熊谷)タイの自動車ナンバープレート検出モデルに対する「敵対的パッチ」による回避攻撃をテーマとしました。「敵対的パッチ」とは、AIによる物体検出を回避するための攻撃手法の1つで、特殊な柄の画像(パッチ)を検出されるべき物体に貼り付けて、物体検出モデルがその物体を正しく検出することを不可能にするものです。AIベースの自動車ナンバープレート検出器は交通安全や犯罪捜査において応用が見込まれており、これらを機能不全にする「敵対的パッチ」は脅威です。そこで、「敵対的パッチ」が環境の色の変化に対してどのように変化するか評価実験を行いました。

RMUTTの実験室で毎日研究する熊谷さん
RMUTTの実験室で毎日研究する熊谷さん

RMUTTのColor Research Centerに所属する先生方や工学部の先生等と1週間に1回程度のミーティングを行い多くの助言をいただき、それらを参考にカラーフィルタの強度およびその色相の条件を決定しました。ここから得られた知見をもとに、実際に「敵対的パッチ」の脅威からシステムを保護する手法を検討したいと思っています。

KMITLでも研究成果のプレゼン
KMITLでも研究成果のプレゼン

 

最後にこの研修に参加した感想を教えていただけますか?

中根)海外に10日間もいたのは初めてで、大学内でもバンコクでも非常に幅広い経験ができました。週末には、世界遺産の街として知られるアユタヤと、チャオプラヤー川に浮かぶ島コ・クレットを訪れました。その際、僧侶から説法を受ける機会もありました。
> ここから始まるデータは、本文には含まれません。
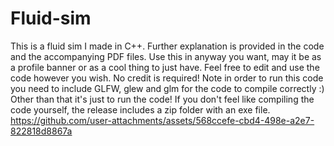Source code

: # Fluid-sim
This is a fluid sim I made in C++. Further explanation is provided in the code and the accompanying PDF files.
Use this in anyway you want, may it be as a profile banner or as a cool thing to just have. Feel free to edit and use the code however you wish. No credit is required!
Note in order to run this code you need to include GLFW, glew and glm for the code to compile correctly :) Other than that it's just to run the code!
If you don't feel like compiling the code yourself, the release includes a zip folder with an exe file.
https://github.com/user-attachments/assets/568ccefe-cbd4-498e-a2e7-822818d8867a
普段と異なる環境での体験やコミュニケーションを通じて、英語が瞬時に出てこない等、自身の課題をいくつも見つけることができました。また、今まで気が付かなかった自分の好きなことにも発見することができました。

休日は世界遺産アユタヤへ
休日は世界遺産アユタヤへ

熊谷)5年前に滞在した時とは違い、都心の店舗だけでなくマーケットの屋台に至るまでQRコード決済が普及していたこと、タイ国内企業による自動販売機「TAO BIN」が至る所に設置されていたこと、中国企業のEVが多く見られたこと等、多くの発見がありました。タイのAIシステムに関する自身の研究や、電子決済の普及、バンコクで開催された科学技術イベント、KMITLでのタイ国産AIプラットフォーム「CiRA-Core」を目の当たりにする中で、日本の工学研究者として自分がどのように振る舞い、今後の日本の社会や技術シーンに対し如何にして貢献できるかを常に考えさせられる研修でした。